This Aztec holiday continues today
Day of the Dead is one of the oldest celebrations currently in existence. Although it is often described as "Mexican Halloween," the only real connection between the two holidays is a coincidence of timing.
Celebrated mainly in Mexico, Dia de Muertos falls on November 1st and 2nd. It coincides with the Catholic holiday All Saint's Day, although it predates Catholicism by several thousand years. Dia de Muertos is a festive, brightly colored celebration of the dead in which people honor and remember their ancestors, as well as providing offerings for their spirits. In many regions, children and babies are honored on November 1st, and adults are honored on November 2nd.
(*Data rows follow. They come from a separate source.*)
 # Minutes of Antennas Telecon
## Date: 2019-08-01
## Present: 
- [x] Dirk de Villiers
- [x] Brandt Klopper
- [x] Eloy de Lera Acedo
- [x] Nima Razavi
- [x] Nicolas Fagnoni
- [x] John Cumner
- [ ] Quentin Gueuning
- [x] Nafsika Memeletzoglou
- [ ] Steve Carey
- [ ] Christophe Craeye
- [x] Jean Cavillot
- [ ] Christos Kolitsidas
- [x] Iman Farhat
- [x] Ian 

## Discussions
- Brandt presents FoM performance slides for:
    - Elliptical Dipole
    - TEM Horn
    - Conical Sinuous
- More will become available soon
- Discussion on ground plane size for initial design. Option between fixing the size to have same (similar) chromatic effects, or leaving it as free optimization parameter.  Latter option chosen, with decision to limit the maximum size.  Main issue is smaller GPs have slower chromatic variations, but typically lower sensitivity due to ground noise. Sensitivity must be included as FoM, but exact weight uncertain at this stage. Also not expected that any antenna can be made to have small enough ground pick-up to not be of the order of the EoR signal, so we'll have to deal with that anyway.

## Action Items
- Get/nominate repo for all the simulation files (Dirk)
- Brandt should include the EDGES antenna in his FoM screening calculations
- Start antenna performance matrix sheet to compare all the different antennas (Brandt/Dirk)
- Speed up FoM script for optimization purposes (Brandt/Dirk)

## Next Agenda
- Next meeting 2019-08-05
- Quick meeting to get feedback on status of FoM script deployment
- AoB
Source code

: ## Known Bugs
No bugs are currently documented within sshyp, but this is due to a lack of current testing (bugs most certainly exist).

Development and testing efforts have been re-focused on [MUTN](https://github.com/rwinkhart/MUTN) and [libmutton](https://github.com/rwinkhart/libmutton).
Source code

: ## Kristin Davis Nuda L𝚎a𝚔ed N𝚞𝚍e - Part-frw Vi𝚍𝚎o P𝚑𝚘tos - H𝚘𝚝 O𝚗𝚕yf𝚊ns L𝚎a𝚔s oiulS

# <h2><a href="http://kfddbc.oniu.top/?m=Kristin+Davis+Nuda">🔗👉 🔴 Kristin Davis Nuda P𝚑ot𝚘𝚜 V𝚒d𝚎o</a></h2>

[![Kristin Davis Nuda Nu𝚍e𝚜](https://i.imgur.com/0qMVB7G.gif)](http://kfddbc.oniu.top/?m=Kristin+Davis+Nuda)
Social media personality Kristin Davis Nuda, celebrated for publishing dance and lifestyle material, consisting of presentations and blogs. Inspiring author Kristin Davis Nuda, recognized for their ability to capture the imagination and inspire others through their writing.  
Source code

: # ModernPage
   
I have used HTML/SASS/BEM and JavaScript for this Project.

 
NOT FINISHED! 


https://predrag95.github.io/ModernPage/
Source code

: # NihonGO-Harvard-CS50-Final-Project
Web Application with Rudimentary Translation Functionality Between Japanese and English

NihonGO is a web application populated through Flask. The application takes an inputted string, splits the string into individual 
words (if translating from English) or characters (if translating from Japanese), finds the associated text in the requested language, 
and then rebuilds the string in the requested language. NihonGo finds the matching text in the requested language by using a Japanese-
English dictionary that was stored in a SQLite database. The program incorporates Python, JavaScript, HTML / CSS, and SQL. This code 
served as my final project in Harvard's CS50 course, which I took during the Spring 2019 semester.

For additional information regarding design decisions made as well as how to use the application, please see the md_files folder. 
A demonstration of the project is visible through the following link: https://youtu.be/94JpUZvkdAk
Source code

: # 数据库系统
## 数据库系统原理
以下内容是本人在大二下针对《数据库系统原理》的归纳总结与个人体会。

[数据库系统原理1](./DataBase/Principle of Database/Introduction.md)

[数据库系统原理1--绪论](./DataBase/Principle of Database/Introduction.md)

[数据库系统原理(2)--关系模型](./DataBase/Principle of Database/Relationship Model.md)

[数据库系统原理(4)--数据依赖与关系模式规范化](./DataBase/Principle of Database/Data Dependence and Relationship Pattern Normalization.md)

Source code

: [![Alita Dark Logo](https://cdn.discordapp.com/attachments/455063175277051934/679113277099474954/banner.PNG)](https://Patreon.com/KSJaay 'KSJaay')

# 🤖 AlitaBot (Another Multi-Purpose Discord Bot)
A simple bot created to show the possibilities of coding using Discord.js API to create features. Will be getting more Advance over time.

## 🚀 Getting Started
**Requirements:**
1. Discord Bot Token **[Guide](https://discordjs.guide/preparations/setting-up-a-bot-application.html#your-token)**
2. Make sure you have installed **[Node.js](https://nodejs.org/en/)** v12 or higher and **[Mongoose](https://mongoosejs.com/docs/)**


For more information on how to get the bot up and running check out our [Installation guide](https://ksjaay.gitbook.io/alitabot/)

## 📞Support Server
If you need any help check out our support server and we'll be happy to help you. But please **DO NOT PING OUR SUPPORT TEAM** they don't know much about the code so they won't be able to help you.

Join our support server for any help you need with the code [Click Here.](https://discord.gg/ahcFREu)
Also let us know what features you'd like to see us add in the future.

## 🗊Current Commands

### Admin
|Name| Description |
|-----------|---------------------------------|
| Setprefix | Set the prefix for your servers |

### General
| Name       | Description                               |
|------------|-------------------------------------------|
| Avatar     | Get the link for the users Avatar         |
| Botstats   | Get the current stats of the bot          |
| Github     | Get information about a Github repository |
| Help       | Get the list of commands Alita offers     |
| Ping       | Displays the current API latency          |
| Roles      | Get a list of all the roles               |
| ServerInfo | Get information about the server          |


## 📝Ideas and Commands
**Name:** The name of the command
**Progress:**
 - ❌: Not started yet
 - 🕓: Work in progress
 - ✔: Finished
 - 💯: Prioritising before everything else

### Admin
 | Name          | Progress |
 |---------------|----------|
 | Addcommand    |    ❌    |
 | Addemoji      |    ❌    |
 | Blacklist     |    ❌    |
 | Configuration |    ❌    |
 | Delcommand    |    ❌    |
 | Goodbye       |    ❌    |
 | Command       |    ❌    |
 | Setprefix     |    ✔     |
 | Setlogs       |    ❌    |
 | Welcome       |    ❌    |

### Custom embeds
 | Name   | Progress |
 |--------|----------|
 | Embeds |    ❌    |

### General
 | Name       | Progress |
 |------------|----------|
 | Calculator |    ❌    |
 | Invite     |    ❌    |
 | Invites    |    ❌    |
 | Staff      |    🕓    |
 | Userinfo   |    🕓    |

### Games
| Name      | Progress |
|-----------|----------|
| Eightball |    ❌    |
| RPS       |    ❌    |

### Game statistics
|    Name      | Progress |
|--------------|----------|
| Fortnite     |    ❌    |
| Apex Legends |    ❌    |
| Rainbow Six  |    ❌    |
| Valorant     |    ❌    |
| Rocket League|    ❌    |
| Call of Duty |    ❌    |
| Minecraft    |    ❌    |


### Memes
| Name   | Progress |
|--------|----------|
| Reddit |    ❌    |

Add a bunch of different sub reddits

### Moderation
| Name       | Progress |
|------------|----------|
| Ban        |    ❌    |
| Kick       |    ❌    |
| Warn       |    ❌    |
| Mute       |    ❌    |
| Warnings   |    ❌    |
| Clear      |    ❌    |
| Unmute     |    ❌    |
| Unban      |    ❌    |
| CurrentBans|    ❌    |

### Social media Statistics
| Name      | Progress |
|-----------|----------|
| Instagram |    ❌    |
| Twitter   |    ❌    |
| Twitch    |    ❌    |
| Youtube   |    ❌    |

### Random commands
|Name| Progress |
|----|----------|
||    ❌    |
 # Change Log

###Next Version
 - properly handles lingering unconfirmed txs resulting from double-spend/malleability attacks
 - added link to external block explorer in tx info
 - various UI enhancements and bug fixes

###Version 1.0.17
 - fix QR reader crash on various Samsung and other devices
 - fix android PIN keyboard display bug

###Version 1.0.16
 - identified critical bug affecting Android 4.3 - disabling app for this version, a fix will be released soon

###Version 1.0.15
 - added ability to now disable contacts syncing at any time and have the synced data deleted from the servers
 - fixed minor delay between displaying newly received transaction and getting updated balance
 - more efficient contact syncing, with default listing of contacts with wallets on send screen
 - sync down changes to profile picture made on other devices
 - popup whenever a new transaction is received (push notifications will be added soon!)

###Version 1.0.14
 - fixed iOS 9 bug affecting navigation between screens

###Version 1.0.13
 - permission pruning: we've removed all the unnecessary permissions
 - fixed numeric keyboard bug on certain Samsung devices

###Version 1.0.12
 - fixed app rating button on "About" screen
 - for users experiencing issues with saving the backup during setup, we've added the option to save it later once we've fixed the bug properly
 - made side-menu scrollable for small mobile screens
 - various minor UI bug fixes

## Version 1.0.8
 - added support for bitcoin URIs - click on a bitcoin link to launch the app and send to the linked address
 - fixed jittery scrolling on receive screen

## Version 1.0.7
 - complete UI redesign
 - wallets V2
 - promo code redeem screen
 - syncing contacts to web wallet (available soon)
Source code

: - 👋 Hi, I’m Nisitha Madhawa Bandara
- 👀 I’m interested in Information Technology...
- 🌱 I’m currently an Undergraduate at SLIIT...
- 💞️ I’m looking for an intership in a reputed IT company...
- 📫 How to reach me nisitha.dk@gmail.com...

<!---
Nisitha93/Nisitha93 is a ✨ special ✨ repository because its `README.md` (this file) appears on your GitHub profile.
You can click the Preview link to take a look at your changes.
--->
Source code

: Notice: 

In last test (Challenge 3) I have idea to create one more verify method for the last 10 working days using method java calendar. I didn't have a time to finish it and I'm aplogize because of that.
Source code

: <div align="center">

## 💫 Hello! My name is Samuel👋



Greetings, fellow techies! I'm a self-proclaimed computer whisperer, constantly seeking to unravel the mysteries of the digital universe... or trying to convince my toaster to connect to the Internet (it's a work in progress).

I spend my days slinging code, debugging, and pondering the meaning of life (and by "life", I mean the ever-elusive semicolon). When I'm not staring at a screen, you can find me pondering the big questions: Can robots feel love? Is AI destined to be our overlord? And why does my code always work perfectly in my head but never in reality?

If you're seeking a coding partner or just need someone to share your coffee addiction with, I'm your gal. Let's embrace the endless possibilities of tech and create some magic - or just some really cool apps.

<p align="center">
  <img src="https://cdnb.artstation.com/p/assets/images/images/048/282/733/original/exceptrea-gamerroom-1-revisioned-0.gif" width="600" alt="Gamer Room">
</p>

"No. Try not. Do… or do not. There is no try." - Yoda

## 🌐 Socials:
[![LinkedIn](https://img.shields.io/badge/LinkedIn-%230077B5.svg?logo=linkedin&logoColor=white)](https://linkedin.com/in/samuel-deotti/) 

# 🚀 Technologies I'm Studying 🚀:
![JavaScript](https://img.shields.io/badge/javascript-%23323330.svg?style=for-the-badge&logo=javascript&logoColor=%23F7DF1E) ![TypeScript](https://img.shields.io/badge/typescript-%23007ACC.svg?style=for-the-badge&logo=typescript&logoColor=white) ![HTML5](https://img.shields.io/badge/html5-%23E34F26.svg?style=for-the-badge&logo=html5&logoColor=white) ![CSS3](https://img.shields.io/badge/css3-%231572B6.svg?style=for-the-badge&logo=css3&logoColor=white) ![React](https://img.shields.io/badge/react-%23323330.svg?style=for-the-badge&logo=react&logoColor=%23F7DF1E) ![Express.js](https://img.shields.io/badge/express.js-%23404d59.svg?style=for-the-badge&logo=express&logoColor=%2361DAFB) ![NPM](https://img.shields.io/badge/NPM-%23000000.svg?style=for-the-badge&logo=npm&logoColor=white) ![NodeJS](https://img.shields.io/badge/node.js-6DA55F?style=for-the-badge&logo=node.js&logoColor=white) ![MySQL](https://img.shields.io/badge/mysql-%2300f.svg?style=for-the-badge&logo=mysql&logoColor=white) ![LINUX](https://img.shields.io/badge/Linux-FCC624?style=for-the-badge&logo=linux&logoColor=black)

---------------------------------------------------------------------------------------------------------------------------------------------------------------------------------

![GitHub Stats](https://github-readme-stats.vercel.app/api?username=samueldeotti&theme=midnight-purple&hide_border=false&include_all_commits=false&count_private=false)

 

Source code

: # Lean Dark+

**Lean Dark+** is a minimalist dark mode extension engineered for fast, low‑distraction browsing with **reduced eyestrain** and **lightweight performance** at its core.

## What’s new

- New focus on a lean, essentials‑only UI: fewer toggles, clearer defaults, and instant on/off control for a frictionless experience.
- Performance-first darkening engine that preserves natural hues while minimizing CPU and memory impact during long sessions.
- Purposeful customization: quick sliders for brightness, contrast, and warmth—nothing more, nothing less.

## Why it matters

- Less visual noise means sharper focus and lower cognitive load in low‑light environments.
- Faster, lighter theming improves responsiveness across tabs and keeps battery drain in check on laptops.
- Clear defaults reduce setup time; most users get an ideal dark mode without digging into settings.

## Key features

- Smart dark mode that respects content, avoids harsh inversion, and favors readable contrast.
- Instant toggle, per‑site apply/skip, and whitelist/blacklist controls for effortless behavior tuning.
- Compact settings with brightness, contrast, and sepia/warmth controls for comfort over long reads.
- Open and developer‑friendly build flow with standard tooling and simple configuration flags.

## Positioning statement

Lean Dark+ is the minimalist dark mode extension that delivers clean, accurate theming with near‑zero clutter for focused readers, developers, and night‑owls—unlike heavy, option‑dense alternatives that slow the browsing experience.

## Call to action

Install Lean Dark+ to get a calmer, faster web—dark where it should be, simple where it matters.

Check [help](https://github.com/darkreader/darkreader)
The roots of Dia de Muertos go back to the Aztec civilization. The Aztecs celebrated the deaths of their ancestors at the beginning of August, for an entire month. (No one ever accused the Aztecs of half-assing anything.) Unlike today, the offerings and sacrifices were mainly dedicated to an Aztec goddess of the dead.
In the wake of the Hispanic invasion, the Aztec holiday was moved to November 1st in order to placate the sensibilities of the new Catholic rulers, and merge the religions. (A similar phenomena took place when the birth of Christ was scheduled to overlap with the existing midwinter festivals of pagans and heathens throughout Europe.) This remapping was a natural fit, since the Catholic celebration of All Saint's Day also involves going to cemeteries and lighting candles to remember the dead.
A species of orange Mexican marigolds (Tagetes erecta) are closely associated with Dia de Muertos, because they are believed to attract the spirits of the dead. These marigolds are arranged around the offerings,
The beautiful sugar skulls sold for the celebration are left out as offerings for the dead, along with other food, snacks, toys for the spirits of dead children, and pillows so that the dead can have a comfortable place to sit. These offerings are gathered at cemeteries, as well as at small altars in homes and in public spaces. Most public schools and government offices set out an altar for Dia de Muertos.
Dia de Muertos celebrations also happen to coincide with the return of the Monarch butterfly to Mexico. These orange and black beauties flock to their Mexican wintering grounds in the hundreds of thousands. They are believed to represent the souls of the dead, returning home to visit with their families for one or two days a year.